*** Begin section ***

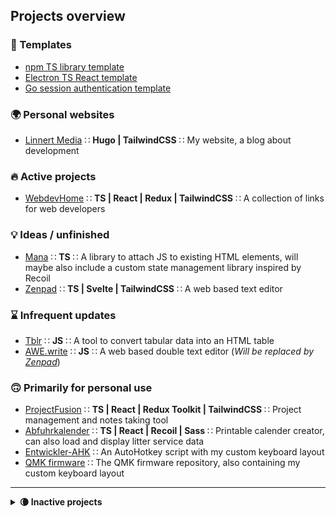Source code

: ## Projects overview

### 📄 Templates

- [npm TS library template](https://github.com/alinnert/npm-ts-library)
- [Electron TS React template](https://github.com/alinnert/electron-ts-react-template)
- [Go session authentication template](https://github.com/alinnert/go-session-auth-template)

### 🌍 Personal websites

- [Linnert Media](https://github.com/alinnert/linnertmedia) ∷ **Hugo | TailwindCSS** ∷ My website, a blog about development

### 🔥 Active projects

- [WebdevHome](https://github.com/webdevhome/webdevhome.github.io) ∷ **TS | React | Redux | TailwindCSS** ∷ A collection of links for web developers

### 💡 Ideas / unfinished

- [Mana](https://github.com/alinnert/mana) ∷ **TS** ∷ A library to attach JS to existing HTML elements, will maybe also include a custom state management library inspired by Recoil
- [Zenpad](https://github.com/alinnert/zenpad) ∷ **TS | Svelte | TailwindCSS** ∷ A web based text editor

### ⌛️ Infrequent updates

- [Tblr](https://github.com/alinnert/tblr) ∷ **JS** ∷ A tool to convert tabular data into an HTML table
- [AWE.write](https://github.com/alinnert/awewrite) ∷ **JS** ∷ A web based double text editor (*Will be replaced by [Zenpad](https://github.com/alinnert/zenpad)*)

### 🙃 Primarily for personal use

- [ProjectFusion](https://github.com/alinnert/project-fusion) ∷ **TS | React | Redux Toolkit | TailwindCSS** ∷ Project management and notes taking tool
- [Abfuhrkalender](https://github.com/alinnert/abfuhrkalender) ∷ **TS | React | Recoil | Sass** ∷ Printable calender creator, can also load and display litter service data
- [Entwickler-AHK](https://github.com/alinnert/entwickler-ahk) ∷ An AutoHotkey script with my custom keyboard layout
- [QMK firmware](https://github.com/alinnert/qmk_firmware) ∷ The QMK firmware repository, also containing my custom keyboard layout

<hr>

<details>
  <summary><strong>🌘 Inactive projects</strong></summary>

  ### ❓ Unknown / no plans currently

  - [Bookmarks](https://github.com/alinnert/bookmarks) ∷ Self hostet bookmarks tool (*Maybe I'll look into this at a later point in time*)
  - [Markdown CLI](https://github.com/alinnert/markdown-cli) ∷ A CLI tool to quickly convert markdown to html (*I don't need it anymore*)
  - [Protofiles](https://github.com/alinnert/protofiles) ∷ Tool to create new files by templates (*Not sure if I'll continue working on this*)
  - [SSH Tool](https://github.com/alinnert/sshtool) ∷ SSH tools with planned GUI (*Not sure if I'll continue working on this*)
  - [Type Case](https://github.com/alinnert/type-case) ∷ Text editor for ChromeOS (*Will probably be replaced by [Zenpad](https://github.com/alinnert/zenpad)*)

  ### 🧹 Craft CMS 2 Plugins (no active development)

  - [Vistor Counter](https://github.com/alinnert/craft-plugin-visitorcounter) ∷ **PHP** ∷ A plugin that displays a visitor counter in Craft's Control Panel
  - [XLS2HTML Twig Filter](https://github.com/alinnert/craft-plugin-xls2html-twig-filter) ∷ **PHP** ∷ A Twig filter for Craft that converts data copied from MS Excel to an HTML table

  ### 📦 Archived

  - [TState](https://github.com/alinnert/tstate) ∷ **TS** ∷ State management library (*Will likely be replaced by [Mana](https://github.com/alinnert/mana)'s state management library*)
</details>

*** End section ***

:: WHAT NEEDS TO BE DONE ::
Take the records above and return, word for word, only the lines that fall from the line with "- [AWE.write](https://github.com/alinnert/awewrite) ∷" to the line with "### ❓ Unknown / no plans currently", both of them included.

:: EXERCISE ANSWER ::
- [AWE.write](https://github.com/alinnert/awewrite) ∷ **JS** ∷ A web based double text editor (*Will be replaced by [Zenpad](https://github.com/alinnert/zenpad)*)

### 🙃 Primarily for personal use

- [ProjectFusion](https://github.com/alinnert/project-fusion) ∷ **TS | React | Redux Toolkit | TailwindCSS** ∷ Project management and notes taking tool
- [Abfuhrkalender](https://github.com/alinnert/abfuhrkalender) ∷ **TS | React | Recoil | Sass** ∷ Printable calender creator, can also load and display litter service data
- [Entwickler-AHK](https://github.com/alinnert/entwickler-ahk) ∷ An AutoHotkey script with my custom keyboard layout
- [QMK firmware](https://github.com/alinnert/qmk_firmware) ∷ The QMK firmware repository, also containing my custom keyboard layout

<hr>

<details>
  <summary><strong>🌘 Inactive projects</strong></summary>

  ### ❓ Unknown / no plans currently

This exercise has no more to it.